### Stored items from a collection
□ □ □

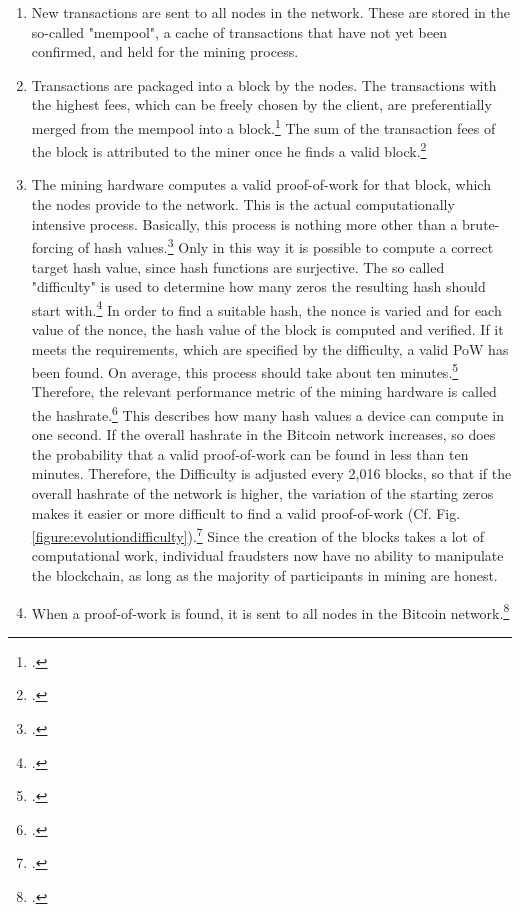 \begin{enumerate}
    \item New transactions are sent to all nodes in the network. These are stored in the so-called "mempool",
    a cache of transactions that have not yet been confirmed, and held for the mining process.
    \item Transactions are packaged into a block by the nodes. The transactions with the highest fees,
    which can be freely chosen by the client, are preferentially merged from the mempool into a block.\footcite[Cf.][p. 53]{bhaskar2015bitcoin}
    The sum of the transaction fees of the block is attributed to the miner
    once he finds a valid block.\footcite[Cf.][p. 4]{nakamoto2008bitcoin}
    \item The mining hardware computes a valid proof-of-work for that block, which the nodes provide to the network.
    This is the actual computationally intensive process. Basically, this process is nothing more
    other than a brute-forcing of hash values.\footcite[Cf.][p. 747]{mukhopadhyay2016brief} Only in this way
    it is possible to compute a correct target hash value, since hash functions are surjective. The so called
    "difficulty" is used to determine how many zeros the resulting hash should start with.\footcite[Cf.][p. 57]{bhaskar2015bitcoin}
    In order to find a suitable hash, the nonce is varied and
    for each value of the nonce, the hash value of the block is computed and verified. If it meets the requirements, which are
    specified by the difficulty, a valid \ac{PoW} has been found. On average, this process should take about ten minutes.\footcite[Cf.][p. 748]{mukhopadhyay2016brief}
    Therefore, the relevant performance metric of the mining hardware is called the
    hashrate.\footcite[Cf.][p. 49]{bhaskar2015bitcoin} This describes how many hash values a device can compute in one second.
    If the overall hashrate in the Bitcoin network increases, so does the
    probability that a valid proof-of-work can be found in less than ten minutes. Therefore, the
    Difficulty is adjusted every 2,016 blocks, so that if the overall hashrate of the network is higher, the variation
    of the starting zeros makes it easier or more difficult to find a valid proof-of-work (Cf.
    Fig. \ref{figure:evolutiondifficulty}).\footcite[Cf.][p. 57]{bhaskar2015bitcoin} Since the creation of the blocks
    takes a lot of computational work, individual fraudsters now have no ability to manipulate the blockchain,
    as long as the majority of participants in mining are honest. 
    \item When a proof-of-work is found, it is sent to all nodes in the Bitcoin network.\footcite[Cf.][pp. 3]{nakamoto2008bitcoin}

\end{enumerate}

□ □ □

### ASSIGNMENT
Reproduce the records word for word, please, from their first line up to and including the line that contains "once he finds", but no pictures.

### SOLUTION FOR THIS EXERCISE
 \begin{enumerate}
    \item New transactions are sent to all nodes in the network. These are stored in the so-called "mempool",
    a cache of transactions that have not yet been confirmed, and held for the mining process.
    \item Transactions are packaged into a block by the nodes. The transactions with the highest fees,
    which can be freely chosen by the client, are preferentially merged from the mempool into a block.\footcite[Cf.][p. 53]{bhaskar2015bitcoin}
    The sum of the transaction fees of the block is attributed to the miner
    once he finds a valid block.\footcite[Cf.][p. 4]{nakamoto2008bitcoin}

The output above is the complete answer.